作为关键部件的阴离子交换膜(AEMs)对阴离子交换膜燃料电池(aemfc)的发展起着至关重要的作用。然而,在电导率、尺寸稳定性和碱性稳定性之间的“权衡”仍然是一个艰巨的挑战。本文通过引入1,3,5-三[3-(二甲氨基)丙基]六氢-1,3,5-三嗪(PHT),制备了一系列具有区域密集离子簇的交联聚降冰片烯基AEMs。合理的分子结构设计,结合了全碳氢嵌段共聚物骨架、长柔性烷氧基间隔物和阳离子簇交联结构,有助于调节功能阳离子含量、离子传递通道和AEMs的稳定性。结果表明,制备的AEMs在80℃时具有优异的氢氧化物电导率(145.3 mS cm−1)和较低的溶胀率(SR≤18.27%)。此外,在1 M NaOH溶液中,在80°C下处理960 h后,AEMs的氢氧化物电导率保持在原始电导率的80.52 - 88.93%,表明这些膜具有良好的碱性稳定性。在80℃条件下,aPNB-PHT-QA-1.93和rPNB-PHT-QA-1.89的H2/O2燃料电池峰值功率密度分别达到317.6 mW cm - 2和245.3 mW cm - 2。这项工作为制备高性能AEMs提供了有效的途径,并在燃料电池中显示出潜在的应用前景。
期刊介绍:
The objective of the International Journal of Hydrogen Energy is to facilitate the exchange of new ideas, technological advancements, and research findings in the field of Hydrogen Energy among scientists and engineers worldwide. This journal showcases original research, both analytical and experimental, covering various aspects of Hydrogen Energy. These include production, storage, transmission, utilization, enabling technologies, environmental impact, economic considerations, and global perspectives on hydrogen and its carriers such as NH3, CH4, alcohols, etc.

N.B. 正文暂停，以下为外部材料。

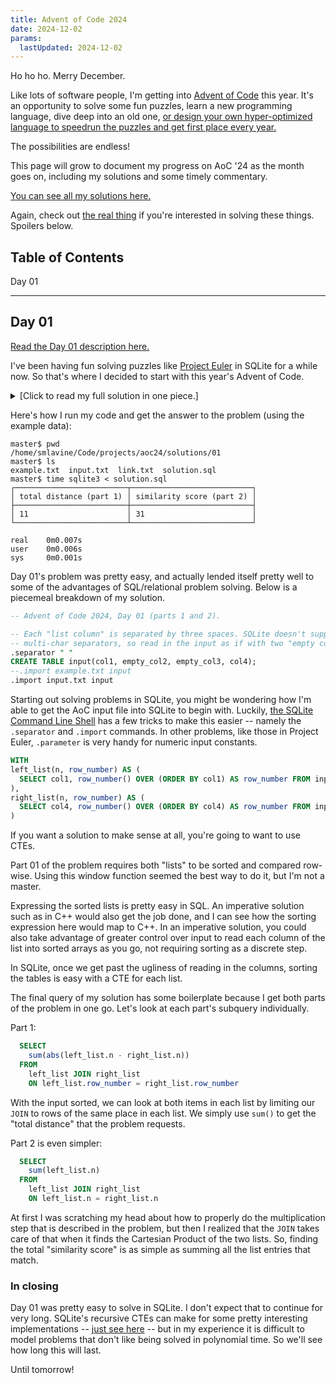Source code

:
 ```yaml
---
title: Advent of Code 2024
date: 2024-12-02
params:
  lastUpdated: 2024-12-02
---
```


Ho ho ho. Merry December.

Like lots of software people, I'm getting into [Advent of Code][aoc24]
this year. It's an opportunity to solve some fun puzzles, learn a new
programming language, dive deep into an old one, [or design your own
hyper-optimized language to speedrun the puzzles and get first place
every year.](https://blog.vero.site/post/noulith)

[aoc24]: https://adventofcode.com/2024/about

The possibilities are endless!

This page will grow to document my progress on AoC '24 as the month goes
on, including my solutions and some timely commentary.

[You can see all my solutions here.][git.sr.ht]

[git.sr.ht]: https://git.sr.ht/~smlavine/aoc24

Again, check out [the real thing][aoc24] if you're interested in solving
these things. Spoilers below.

<section id="toc">

## Table of Contents

<ul>
  <li><a href="#day01">Day 01</a>
</ul>

</section>

<hr>

<section id="day01">

## Day 01

[Read the Day 01 description here.](https://adventofcode.com/2024/day/1)

I've been having fun solving puzzles like [Project Euler][pe] in SQLite
for a while now. So that's where I decided to start with this year's
Advent of Code.

[pe]: https://projecteuler.net

<details>
<summary>[Click to read my full solution in one piece.]</summary>
<dl>

```sql
-- Advent of Code 2024, Day 01 (parts 1 and 2).

-- Each "list column" is separated by three spaces. SQLite doesn't support
-- multi-char separators, so read in the input as if with two "empty columns".
.separator " "
CREATE TABLE input(col1, empty_col2, empty_col3, col4);
--.import example.txt input
.import input.txt input

WITH
left_list(n, row_number) AS (
  SELECT col1, row_number() OVER (ORDER BY col1) AS row_number FROM input
),
right_list(n, row_number) AS (
  SELECT col4, row_number() OVER (ORDER BY col4) AS row_number FROM input
)
SELECT (
  SELECT 
    sum(abs(left_list.n - right_list.n))
  FROM
    left_list JOIN right_list
    ON left_list.row_number = right_list.row_number
) AS "total distance (part 1)",
(
  SELECT
    sum(left_list.n)
  FROM
    left_list JOIN right_list
    ON left_list.n = right_list.n
) AS "similarity score (part 2)";
```

</dl>
</details>

Here's how I run my code and get the answer to the problem (using the
example data):

```
master$ pwd
/home/smlavine/Code/projects/aoc24/solutions/01
master$ ls
example.txt  input.txt  link.txt  solution.sql
master$ time sqlite3 < solution.sql
┌─────────────────────────┬───────────────────────────┐
│ total distance (part 1) │ similarity score (part 2) │
├─────────────────────────┼───────────────────────────┤
│ 11                      │ 31                        │
└─────────────────────────┴───────────────────────────┘

real    0m0.007s
user    0m0.006s
sys     0m0.001s
```

Day 01's problem was pretty easy, and actually lended itself pretty well
to some of the advantages of SQL/relational problem solving. Below is a
piecemeal breakdown of my solution.

```sql
-- Advent of Code 2024, Day 01 (parts 1 and 2).

-- Each "list column" is separated by three spaces. SQLite doesn't support
-- multi-char separators, so read in the input as if with two "empty columns".
.separator " "
CREATE TABLE input(col1, empty_col2, empty_col3, col4);
--.import example.txt input
.import input.txt input
```

Starting out solving problems in SQLite, you might be wondering how I'm
able to get the AoC input file into SQLite to begin with. Luckily,
[the SQLite Command Line Shell][sqlite-cli] has a few tricks to make
this easier -- namely the `.separator` and `.import` commands. In other
problems, like those in Project Euler, `.parameter` is very handy for
numeric input constants.

[sqlite-cli]: https://sqlite.org/cli.html

```sql
WITH
left_list(n, row_number) AS (
  SELECT col1, row_number() OVER (ORDER BY col1) AS row_number FROM input
),
right_list(n, row_number) AS (
  SELECT col4, row_number() OVER (ORDER BY col4) AS row_number FROM input
)
```

If you want a solution to make sense at all, you're going to want to use
CTEs.

Part 01 of the problem requires both "lists" to be sorted and compared
row-wise. Using this window function seemed the best way to do it, but
I'm not a master.

Expressing the sorted lists is pretty easy in SQL. An imperative
solution such as in C++ would also get the job done, and I can see how
the sorting expression here would map to C++. In an imperative solution,
you could also take advantage of greater control over input to read each
column of the list into sorted arrays as you go, not requiring sorting
as a discrete step.

In SQLite, once we get past the ugliness of reading in the columns,
sorting the tables is easy with a CTE for each list.

The final query of my solution has some boilerplate because I get both
parts of the problem in one go. Let's look at each part's subquery
individually.

Part 1:

```sql
  SELECT
    sum(abs(left_list.n - right_list.n))
  FROM
    left_list JOIN right_list
    ON left_list.row_number = right_list.row_number
```

With the input sorted, we can look at both items in each list by
limiting our `JOIN` to rows of the same place in each list. We simply
use `sum()` to get the "total distance" that the problem requests.

Part 2 is even simpler:

```sql
  SELECT
    sum(left_list.n)
  FROM
    left_list JOIN right_list
    ON left_list.n = right_list.n
```

At first I was scratching my head about how to properly do the
multiplication step that is described in the problem, but then I
realized that the `JOIN` takes care of that when it finds the Cartesian
Product of the two lists. So, finding the total "similarity score" is as
simple as summing all the list entries that match.

### In closing

Day 01 was pretty easy to solve in SQLite. I don't expect that to
continue for very long. SQLite's recursive CTEs can make for some pretty
interesting implementations -- [just see here][outlandish] -- but in my
experience it is difficult to model problems that don't like being
solved in polynomial time. So we'll see how long this will last.

[outlandish]: https://sqlite.org/lang_with.html#outlandish_recursive_query_examples

Until tomorrow!

</section>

The utilization aspect encompasses various methods such as thermochemical (combustion), photochemical, electrochemical (fuel cells), and nuclear conversion of hydrogen, hydrogen isotopes, and hydrogen carriers into thermal, mechanical, and electrical energies. The applications of these energies can be found in transportation (including aerospace), industrial, commercial, and residential sectors.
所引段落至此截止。